Dataset entries
──────────────────────────────

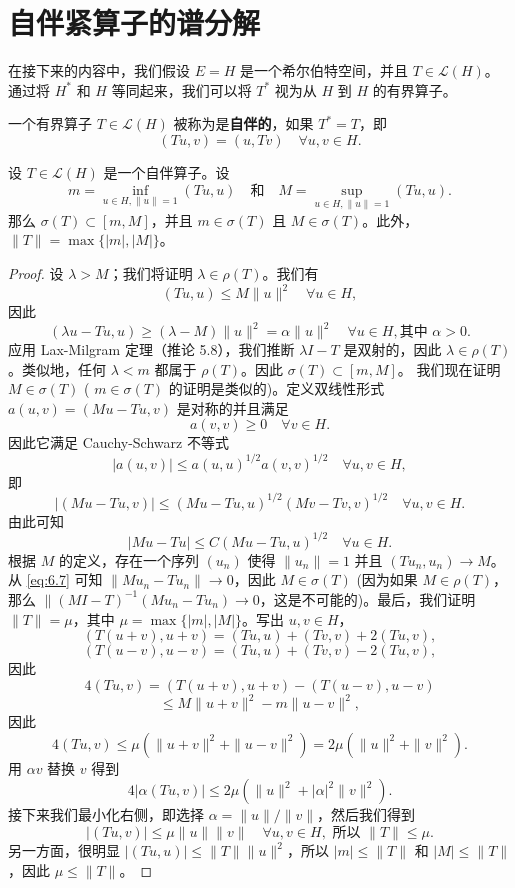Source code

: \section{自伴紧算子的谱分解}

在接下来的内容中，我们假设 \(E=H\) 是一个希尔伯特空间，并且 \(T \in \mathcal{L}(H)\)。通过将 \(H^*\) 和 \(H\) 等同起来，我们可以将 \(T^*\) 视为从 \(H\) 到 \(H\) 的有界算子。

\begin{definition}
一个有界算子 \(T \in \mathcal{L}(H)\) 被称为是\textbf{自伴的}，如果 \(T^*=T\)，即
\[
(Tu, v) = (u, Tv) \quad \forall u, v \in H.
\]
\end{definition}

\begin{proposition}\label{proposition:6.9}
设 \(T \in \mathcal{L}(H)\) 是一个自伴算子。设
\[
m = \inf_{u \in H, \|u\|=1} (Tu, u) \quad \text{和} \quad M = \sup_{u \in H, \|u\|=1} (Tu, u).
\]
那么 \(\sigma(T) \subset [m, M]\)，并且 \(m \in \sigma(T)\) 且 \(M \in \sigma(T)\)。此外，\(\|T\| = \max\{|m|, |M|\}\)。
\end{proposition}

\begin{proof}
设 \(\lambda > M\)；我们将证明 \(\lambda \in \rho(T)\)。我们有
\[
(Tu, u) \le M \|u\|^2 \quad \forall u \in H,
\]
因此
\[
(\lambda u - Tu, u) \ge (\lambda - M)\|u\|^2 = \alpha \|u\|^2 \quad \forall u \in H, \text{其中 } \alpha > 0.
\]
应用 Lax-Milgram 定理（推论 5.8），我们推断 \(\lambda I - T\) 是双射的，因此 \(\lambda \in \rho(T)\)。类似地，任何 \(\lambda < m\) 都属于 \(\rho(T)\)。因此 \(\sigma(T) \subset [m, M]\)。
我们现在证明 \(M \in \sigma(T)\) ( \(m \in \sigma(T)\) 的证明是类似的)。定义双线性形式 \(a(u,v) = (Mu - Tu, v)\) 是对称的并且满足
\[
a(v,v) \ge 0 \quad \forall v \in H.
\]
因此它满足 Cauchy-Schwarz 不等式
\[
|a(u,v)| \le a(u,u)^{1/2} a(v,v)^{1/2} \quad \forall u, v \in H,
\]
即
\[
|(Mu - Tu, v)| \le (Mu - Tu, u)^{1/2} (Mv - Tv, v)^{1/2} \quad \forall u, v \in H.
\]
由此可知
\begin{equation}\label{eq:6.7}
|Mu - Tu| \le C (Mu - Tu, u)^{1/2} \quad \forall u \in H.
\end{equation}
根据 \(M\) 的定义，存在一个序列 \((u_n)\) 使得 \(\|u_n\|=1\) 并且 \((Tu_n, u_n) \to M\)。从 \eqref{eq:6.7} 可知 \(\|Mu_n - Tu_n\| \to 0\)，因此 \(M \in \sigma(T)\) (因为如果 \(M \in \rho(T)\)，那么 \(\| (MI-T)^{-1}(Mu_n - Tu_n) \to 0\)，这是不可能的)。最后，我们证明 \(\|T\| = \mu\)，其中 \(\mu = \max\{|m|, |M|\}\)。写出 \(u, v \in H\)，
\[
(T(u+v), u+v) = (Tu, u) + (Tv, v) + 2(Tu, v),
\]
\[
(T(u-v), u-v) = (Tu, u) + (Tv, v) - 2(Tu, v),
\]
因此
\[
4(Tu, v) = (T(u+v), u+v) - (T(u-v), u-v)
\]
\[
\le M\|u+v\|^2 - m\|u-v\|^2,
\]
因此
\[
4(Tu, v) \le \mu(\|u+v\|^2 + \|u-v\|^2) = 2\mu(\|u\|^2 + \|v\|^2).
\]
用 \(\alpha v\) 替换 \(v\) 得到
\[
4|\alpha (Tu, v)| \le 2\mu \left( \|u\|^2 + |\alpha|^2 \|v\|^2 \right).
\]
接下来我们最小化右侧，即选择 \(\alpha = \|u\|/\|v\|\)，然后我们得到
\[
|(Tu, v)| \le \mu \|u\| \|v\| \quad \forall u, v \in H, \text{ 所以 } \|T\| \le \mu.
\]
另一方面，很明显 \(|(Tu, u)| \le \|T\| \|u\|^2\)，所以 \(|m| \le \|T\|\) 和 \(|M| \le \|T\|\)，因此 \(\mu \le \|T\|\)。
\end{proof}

──────────────────────────────

> _REQUIRED ACTION_
What is needed is every line from the data above that includes the string "label", copied out.

> _SOLUTION TO THE PROBLEM_
\begin{proposition}\label{proposition:6.9}
\begin{equation}\label{eq:6.7}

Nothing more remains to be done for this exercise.